Fluorescence-based cycle sequencing with primers selected from a nonamer library.

We have previously demonstrated that nonamers can prime manual T7 polymerase sequencing reactions. We next wanted to determine whether nonamers could be used to prime sequencing reactions for the Applied Biosystems Model 373A fluorescence-based sequencer. Both the Applied Biosystems T7 and Taq DNA Polymerase DyeDeoxy Terminator methodologies were tested, and successful results were obtained using a modified Taq DNA polymerase cycle sequencing procedure.
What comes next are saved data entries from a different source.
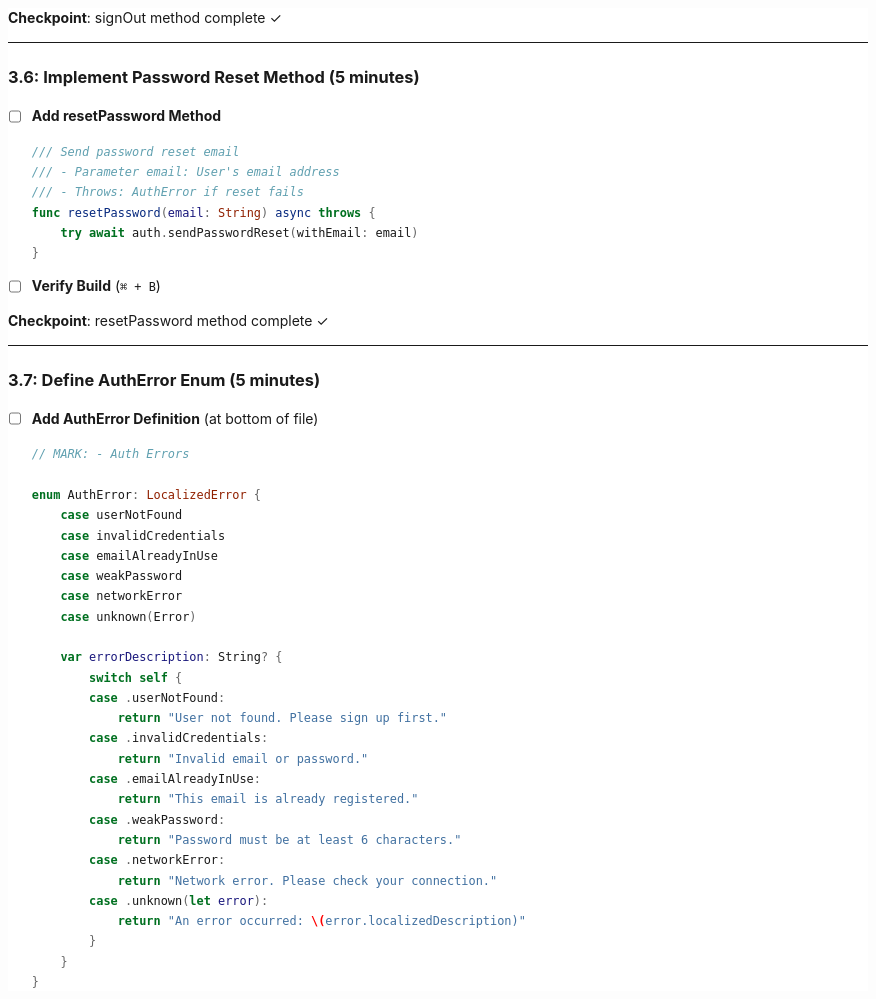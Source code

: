 **Checkpoint**: signOut method complete ✓

---

### 3.6: Implement Password Reset Method (5 minutes)

- [ ] **Add resetPassword Method**
  ```swift
  /// Send password reset email
  /// - Parameter email: User's email address
  /// - Throws: AuthError if reset fails
  func resetPassword(email: String) async throws {
      try await auth.sendPasswordReset(withEmail: email)
  }
  ```

- [ ] **Verify Build** (`⌘ + B`)

**Checkpoint**: resetPassword method complete ✓

---

### 3.7: Define AuthError Enum (5 minutes)

- [ ] **Add AuthError Definition** (at bottom of file)
  ```swift
  // MARK: - Auth Errors
  
  enum AuthError: LocalizedError {
      case userNotFound
      case invalidCredentials
      case emailAlreadyInUse
      case weakPassword
      case networkError
      case unknown(Error)
      
      var errorDescription: String? {
          switch self {
          case .userNotFound:
              return "User not found. Please sign up first."
          case .invalidCredentials:
              return "Invalid email or password."
          case .emailAlreadyInUse:
              return "This email is already registered."
          case .weakPassword:
              return "Password must be at least 6 characters."
          case .networkError:
              return "Network error. Please check your connection."
          case .unknown(let error):
              return "An error occurred: \(error.localizedDescription)"
          }
      }
  }
  ```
The best nonamer cycle sequencing reaction conditions found, thus far, include denaturation at 96 degrees C for 30 s, primer-template annealing at 20 degrees C for 5 min, a 5-min ramp to the extension temperature, extension at 60 degrees C for 4 min and repeating this cycle 50 times. Furthermore, we found that the results were greatly improved by using linear (restriction enzyme cut) and alkaline-denatured, double-stranded DNA in combination with a doubling (2x) of the standard cycle sequencing reaction mixture containing a 2% final concentration of dimethyl sulfoxide. A total of 121 nonamer primers were tested, and approximately 50% primed successful cycle sequencing reactions. An average reading length of 257 bp was obtained from the successful reactions.